The reply has to contain each record exactly as written.

▸ Extracted data
☆ ☆ ☆ ☆

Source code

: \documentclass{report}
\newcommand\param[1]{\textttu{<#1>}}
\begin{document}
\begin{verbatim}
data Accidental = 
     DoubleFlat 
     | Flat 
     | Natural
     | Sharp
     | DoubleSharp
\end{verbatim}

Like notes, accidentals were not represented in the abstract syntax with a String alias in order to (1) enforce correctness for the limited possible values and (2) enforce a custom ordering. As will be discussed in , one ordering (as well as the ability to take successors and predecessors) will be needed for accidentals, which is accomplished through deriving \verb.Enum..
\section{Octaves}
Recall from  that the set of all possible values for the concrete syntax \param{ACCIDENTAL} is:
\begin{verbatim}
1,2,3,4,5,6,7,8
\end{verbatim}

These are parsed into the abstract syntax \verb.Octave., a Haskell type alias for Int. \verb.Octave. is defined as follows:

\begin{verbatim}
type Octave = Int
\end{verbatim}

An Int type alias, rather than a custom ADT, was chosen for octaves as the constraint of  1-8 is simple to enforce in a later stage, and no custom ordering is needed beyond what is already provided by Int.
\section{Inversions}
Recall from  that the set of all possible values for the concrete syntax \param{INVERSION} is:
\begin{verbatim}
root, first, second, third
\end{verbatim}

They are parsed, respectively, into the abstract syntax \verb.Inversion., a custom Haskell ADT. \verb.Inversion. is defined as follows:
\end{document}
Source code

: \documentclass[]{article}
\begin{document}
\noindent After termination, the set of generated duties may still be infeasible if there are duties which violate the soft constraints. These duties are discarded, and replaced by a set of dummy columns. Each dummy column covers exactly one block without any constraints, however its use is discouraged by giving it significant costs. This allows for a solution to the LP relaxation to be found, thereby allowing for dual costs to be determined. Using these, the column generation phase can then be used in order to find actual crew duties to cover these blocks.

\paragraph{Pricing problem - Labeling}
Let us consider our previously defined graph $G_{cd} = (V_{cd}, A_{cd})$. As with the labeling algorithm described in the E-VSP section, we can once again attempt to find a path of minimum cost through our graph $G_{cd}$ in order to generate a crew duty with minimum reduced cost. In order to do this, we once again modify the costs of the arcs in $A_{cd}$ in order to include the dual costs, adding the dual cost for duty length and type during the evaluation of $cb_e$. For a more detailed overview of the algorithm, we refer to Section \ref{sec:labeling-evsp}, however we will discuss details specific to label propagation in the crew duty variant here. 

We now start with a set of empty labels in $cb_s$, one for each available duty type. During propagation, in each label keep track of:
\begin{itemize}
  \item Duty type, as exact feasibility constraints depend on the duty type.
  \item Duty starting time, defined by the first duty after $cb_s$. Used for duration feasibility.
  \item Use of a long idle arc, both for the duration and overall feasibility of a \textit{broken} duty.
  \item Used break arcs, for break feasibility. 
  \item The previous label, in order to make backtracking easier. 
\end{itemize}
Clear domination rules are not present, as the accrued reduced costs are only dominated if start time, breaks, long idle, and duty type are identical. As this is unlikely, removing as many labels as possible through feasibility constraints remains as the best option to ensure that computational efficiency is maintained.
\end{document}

☆ ☆ ☆ ☆

▸ Your response
Source code

: \documentclass{report}
\newcommand\param[1]{\textttu{<#1>}}
\begin{document}
\begin{verbatim}
data Accidental = 
     DoubleFlat 
     | Flat 
     | Natural
     | Sharp
     | DoubleSharp
\end{verbatim}

Like notes, accidentals were not represented in the abstract syntax with a String alias in order to (1) enforce correctness for the limited possible values and (2) enforce a custom ordering. As will be discussed in , one ordering (as well as the ability to take successors and predecessors) will be needed for accidentals, which is accomplished through deriving \verb.Enum..
\section{Octaves}
Recall from  that the set of all possible values for the concrete syntax \param{ACCIDENTAL} is:
\begin{verbatim}
1,2,3,4,5,6,7,8
\end{verbatim}

These are parsed into the abstract syntax \verb.Octave., a Haskell type alias for Int. \verb.Octave. is defined as follows:

\begin{verbatim}
type Octave = Int
\end{verbatim}

An Int type alias, rather than a custom ADT, was chosen for octaves as the constraint of  1-8 is simple to enforce in a later stage, and no custom ordering is needed beyond what is already provided by Int.
\section{Inversions}
Recall from  that the set of all possible values for the concrete syntax \param{INVERSION} is:
\begin{verbatim}
root, first, second, third
\end{verbatim}

They are parsed, respectively, into the abstract syntax \verb.Inversion., a custom Haskell ADT. \verb.Inversion. is defined as follows:
\end{document}
Source code

: \documentclass[]{article}
\begin{document}
\noindent After termination, the set of generated duties may still be infeasible if there are duties which violate the soft constraints. These duties are discarded, and replaced by a set of dummy columns. Each dummy column covers exactly one block without any constraints, however its use is discouraged by giving it significant costs. This allows for a solution to the LP relaxation to be found, thereby allowing for dual costs to be determined. Using these, the column generation phase can then be used in order to find actual crew duties to cover these blocks.

\paragraph{Pricing problem - Labeling}
Let us consider our previously defined graph $G_{cd} = (V_{cd}, A_{cd})$. As with the labeling algorithm described in the E-VSP section, we can once again attempt to find a path of minimum cost through our graph $G_{cd}$ in order to generate a crew duty with minimum reduced cost. In order to do this, we once again modify the costs of the arcs in $A_{cd}$ in order to include the dual costs, adding the dual cost for duty length and type during the evaluation of $cb_e$. For a more detailed overview of the algorithm, we refer to Section \ref{sec:labeling-evsp}, however we will discuss details specific to label propagation in the crew duty variant here. 

We now start with a set of empty labels in $cb_s$, one for each available duty type. During propagation, in each label keep track of:
\begin{itemize}
  \item Duty type, as exact feasibility constraints depend on the duty type.
  \item Duty starting time, defined by the first duty after $cb_s$. Used for duration feasibility.
  \item Use of a long idle arc, both for the duration and overall feasibility of a \textit{broken} duty.
  \item Used break arcs, for break feasibility. 
  \item The previous label, in order to make backtracking easier. 
\end{itemize}
Clear domination rules are not present, as the accrued reduced costs are only dominated if start time, breaks, long idle, and duty type are identical. As this is unlikely, removing as many labels as possible through feasibility constraints remains as the best option to ensure that computational efficiency is maintained.
\end{document}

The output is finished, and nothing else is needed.